Moderate your drinking
We all have our guilty pleasures, but sometimes our habits can impact badly on our blood pressure, such as drinking too much alcohol. If you drink, do it in moderation – no more than two drinks a day if you’re a man, or one drink a day if you’re a woman or older than 65. 

Go bananas for fruit and veg
Eating five servings of fruit and vegetables a day can help you to maintain your blood pressure, as they are the best natural source of potassium. The key is to eat a good range of different fruits and vegetables so you can be sure that you are getting enough potassium. Look out for bananas, dried fruits, melons, avocadoes, squash, pumpkin, orange and tomato juice.

Eating five servings of fruit and vegetables a day can help you to maintain your blood pressure.

Know your numbers
You know your vital statistics – height, weight, shoe size – so why not add blood pressure to the list? If your numbers are ‘120 over 80’ or lower that’s great – you have a healthy blood pressure. If they are higher, start taking control today. If you don’t know your numbers, get yourself checked out at your doctor’s surgery, your local gym, at work if you have an occupational health department, or simply by talking to your pharmacy clinic, as many now offer blood pressure testing.

Ask questions
There’s nothing wrong with taking advice from others. Now that you know your numbers, don’t be afraid to ask questions. It’s important for you to have all the information at your fingertips so you can work out the best way for you to maintain your blood pressure.

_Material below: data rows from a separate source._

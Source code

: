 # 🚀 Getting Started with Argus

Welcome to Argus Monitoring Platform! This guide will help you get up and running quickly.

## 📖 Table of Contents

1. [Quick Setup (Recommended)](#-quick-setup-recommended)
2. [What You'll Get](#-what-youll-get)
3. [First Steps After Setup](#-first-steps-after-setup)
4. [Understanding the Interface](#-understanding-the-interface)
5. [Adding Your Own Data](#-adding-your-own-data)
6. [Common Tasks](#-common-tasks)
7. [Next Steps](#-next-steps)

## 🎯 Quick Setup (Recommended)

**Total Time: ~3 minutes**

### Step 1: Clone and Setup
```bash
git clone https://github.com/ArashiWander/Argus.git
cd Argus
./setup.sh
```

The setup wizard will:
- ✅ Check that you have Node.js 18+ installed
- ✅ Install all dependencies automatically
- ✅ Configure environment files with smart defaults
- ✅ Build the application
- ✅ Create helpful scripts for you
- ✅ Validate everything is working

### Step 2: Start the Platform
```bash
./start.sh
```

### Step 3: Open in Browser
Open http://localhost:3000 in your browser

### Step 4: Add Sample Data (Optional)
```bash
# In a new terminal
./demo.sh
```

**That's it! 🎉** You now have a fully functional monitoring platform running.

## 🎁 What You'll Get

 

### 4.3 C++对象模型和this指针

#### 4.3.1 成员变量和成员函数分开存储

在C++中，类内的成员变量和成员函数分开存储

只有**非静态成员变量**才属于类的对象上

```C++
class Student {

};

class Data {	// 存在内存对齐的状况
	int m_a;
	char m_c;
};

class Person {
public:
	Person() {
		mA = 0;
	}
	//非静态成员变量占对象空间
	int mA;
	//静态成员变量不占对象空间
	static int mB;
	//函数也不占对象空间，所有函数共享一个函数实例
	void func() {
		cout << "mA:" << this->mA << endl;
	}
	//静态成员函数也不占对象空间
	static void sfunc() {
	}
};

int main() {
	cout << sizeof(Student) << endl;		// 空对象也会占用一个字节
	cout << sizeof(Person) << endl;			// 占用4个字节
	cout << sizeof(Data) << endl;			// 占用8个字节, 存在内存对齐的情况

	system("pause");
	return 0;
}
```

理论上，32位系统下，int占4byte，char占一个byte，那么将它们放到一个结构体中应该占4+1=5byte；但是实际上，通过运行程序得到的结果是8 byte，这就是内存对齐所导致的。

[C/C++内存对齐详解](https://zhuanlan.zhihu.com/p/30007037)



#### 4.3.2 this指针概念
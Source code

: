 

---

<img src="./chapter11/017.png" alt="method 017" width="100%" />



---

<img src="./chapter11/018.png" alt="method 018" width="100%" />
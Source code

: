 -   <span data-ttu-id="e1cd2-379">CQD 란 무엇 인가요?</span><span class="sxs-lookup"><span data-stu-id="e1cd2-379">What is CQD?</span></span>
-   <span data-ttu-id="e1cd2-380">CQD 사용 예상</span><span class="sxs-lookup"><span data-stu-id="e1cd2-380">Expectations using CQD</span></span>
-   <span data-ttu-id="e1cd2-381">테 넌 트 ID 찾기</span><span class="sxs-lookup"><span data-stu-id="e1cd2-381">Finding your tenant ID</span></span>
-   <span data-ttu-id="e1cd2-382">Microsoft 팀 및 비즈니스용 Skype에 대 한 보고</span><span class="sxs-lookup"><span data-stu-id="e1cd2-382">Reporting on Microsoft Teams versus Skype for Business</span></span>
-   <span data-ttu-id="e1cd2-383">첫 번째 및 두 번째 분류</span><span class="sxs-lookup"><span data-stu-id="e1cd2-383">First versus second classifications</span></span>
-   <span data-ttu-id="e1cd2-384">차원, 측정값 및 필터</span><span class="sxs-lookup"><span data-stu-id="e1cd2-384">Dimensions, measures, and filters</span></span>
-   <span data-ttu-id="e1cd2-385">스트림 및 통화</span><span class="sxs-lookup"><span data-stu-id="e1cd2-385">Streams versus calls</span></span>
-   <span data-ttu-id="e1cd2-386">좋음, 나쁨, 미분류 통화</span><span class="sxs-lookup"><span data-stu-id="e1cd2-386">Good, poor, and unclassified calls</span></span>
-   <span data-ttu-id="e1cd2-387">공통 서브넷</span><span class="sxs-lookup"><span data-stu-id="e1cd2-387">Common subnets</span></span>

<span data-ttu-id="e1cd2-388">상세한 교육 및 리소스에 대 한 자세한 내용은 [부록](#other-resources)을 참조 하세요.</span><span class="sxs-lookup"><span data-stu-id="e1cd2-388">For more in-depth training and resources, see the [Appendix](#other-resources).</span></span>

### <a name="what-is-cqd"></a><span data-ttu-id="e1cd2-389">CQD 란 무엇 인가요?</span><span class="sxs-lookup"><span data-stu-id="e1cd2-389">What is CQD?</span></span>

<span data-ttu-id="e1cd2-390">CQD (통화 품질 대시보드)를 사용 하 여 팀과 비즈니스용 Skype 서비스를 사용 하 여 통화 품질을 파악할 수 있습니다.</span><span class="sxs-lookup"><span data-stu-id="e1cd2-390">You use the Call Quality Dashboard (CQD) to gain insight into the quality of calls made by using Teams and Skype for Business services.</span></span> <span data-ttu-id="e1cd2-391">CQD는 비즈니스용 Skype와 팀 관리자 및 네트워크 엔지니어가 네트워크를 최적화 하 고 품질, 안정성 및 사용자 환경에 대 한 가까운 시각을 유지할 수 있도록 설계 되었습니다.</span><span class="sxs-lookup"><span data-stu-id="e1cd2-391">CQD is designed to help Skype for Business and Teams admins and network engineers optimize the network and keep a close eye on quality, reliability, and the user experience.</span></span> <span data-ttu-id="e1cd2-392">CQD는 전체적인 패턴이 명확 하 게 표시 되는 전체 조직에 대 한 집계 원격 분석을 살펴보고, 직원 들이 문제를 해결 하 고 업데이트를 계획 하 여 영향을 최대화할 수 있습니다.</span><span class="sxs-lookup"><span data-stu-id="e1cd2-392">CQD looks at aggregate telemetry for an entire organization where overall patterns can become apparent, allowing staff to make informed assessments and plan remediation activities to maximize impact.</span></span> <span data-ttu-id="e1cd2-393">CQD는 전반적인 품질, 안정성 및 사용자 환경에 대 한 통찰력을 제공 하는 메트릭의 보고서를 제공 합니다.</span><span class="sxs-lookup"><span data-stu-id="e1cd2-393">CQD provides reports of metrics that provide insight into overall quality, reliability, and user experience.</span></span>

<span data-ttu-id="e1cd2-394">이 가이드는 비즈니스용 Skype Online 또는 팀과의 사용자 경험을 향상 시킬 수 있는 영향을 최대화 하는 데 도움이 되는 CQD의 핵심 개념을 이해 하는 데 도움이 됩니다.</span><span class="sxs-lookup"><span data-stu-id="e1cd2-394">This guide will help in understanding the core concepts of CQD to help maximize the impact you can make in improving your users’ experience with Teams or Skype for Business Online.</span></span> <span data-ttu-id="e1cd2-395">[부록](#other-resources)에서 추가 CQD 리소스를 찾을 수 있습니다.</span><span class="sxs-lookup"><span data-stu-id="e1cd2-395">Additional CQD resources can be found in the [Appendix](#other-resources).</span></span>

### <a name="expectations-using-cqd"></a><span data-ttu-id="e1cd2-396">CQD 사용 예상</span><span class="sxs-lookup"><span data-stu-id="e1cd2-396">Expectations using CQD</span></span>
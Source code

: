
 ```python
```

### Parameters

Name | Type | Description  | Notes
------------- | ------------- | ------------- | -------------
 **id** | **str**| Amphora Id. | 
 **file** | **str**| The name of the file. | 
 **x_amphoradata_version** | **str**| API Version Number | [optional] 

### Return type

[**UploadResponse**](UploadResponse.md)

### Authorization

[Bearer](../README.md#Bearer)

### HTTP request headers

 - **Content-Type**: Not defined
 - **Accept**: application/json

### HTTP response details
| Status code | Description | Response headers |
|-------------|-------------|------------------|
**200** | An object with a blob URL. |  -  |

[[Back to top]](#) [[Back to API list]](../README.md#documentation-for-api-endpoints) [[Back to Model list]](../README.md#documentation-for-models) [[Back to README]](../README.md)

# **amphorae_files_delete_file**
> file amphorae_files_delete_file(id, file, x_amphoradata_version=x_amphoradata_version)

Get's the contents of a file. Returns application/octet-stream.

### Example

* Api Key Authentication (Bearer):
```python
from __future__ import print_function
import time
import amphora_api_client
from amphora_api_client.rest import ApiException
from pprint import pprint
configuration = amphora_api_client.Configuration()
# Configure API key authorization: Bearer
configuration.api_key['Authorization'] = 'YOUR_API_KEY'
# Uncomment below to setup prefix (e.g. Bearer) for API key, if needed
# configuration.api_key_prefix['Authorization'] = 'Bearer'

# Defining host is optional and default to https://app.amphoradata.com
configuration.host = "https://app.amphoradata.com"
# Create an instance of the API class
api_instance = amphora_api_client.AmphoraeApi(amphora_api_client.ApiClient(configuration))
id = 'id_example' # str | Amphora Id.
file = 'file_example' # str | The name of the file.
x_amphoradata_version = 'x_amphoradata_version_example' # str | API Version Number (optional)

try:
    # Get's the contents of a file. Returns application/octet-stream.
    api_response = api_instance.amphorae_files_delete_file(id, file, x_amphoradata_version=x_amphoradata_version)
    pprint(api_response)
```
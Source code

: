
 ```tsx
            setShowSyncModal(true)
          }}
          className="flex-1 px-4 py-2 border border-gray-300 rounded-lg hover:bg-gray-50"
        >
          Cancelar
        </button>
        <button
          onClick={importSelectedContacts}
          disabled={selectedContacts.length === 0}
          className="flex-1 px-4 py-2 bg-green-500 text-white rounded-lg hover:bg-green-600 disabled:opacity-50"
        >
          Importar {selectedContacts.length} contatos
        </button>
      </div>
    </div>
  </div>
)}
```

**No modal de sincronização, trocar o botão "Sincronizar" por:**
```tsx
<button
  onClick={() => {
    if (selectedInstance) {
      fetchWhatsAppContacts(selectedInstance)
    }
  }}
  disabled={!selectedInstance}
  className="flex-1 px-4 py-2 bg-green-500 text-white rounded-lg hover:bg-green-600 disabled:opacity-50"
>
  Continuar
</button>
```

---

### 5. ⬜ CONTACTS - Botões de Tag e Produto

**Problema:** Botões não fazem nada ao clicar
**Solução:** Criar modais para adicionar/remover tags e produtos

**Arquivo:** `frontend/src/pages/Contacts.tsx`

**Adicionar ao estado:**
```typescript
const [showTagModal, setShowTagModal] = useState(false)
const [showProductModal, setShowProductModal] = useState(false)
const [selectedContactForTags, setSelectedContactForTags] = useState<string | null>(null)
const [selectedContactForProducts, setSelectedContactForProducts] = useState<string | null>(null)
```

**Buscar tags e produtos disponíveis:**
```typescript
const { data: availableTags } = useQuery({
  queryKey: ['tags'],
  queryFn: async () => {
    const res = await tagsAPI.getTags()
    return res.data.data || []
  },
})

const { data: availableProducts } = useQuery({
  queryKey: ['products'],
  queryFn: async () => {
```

Ask a loved one to help you resist temptation
Managing your blood pressure is a big job. At times you may feel pressure to succumb to temptation. Well, you don’t have to be on your own – reach out to those closest to you and ask for a little help.
Those closest to you will know your pet loves and hates, and will be able to keep you on the straight and narrow from life’s little stumbles, such as reaching for the salt shaker, the cigarettes or that extra drink. After all, a problem shared is a problem halved.

Go for a brisk walk when you feel tense or try some regular exercise after a busy day.

A family affair
Knowing your family’s heritage is important, and that includes your family’s medical history. Elevated blood pressure can be hereditary, so find out whether it runs in your family. Developing elevated blood pressure is not always inevitable as there are many simple diet and lifestyle steps that you can take that will help you to keep it healthy.

Take time to unwind
The daily stresses and anxieties of life can raise your blood pressure, so it’s important to think about your coping mechanisms to deal with them. There are many coping strategies that can help you to relax. Go for a brisk walk when you feel tense or try some regular exercise after a busy day; it helps increase endorphins, which will make you feel great! Also try getting plenty of sleep and try deep breathing relaxation exercises.

Make yourself a promise

Changing our diet and lifestyle isn’t easy for any of us. It can be tempting to give up when you don’t see the results as soon as you’d like. It’s easy to lose sight of abstract goals, especially if you are impatient.

Why not bring your goals to life by making a promise to yourself – write down what your goal is and how close you think you will be to it in a month’s time, in six months time, in a year. Before you know it, you will be able to hold up your piece of paper and say, “I did it!”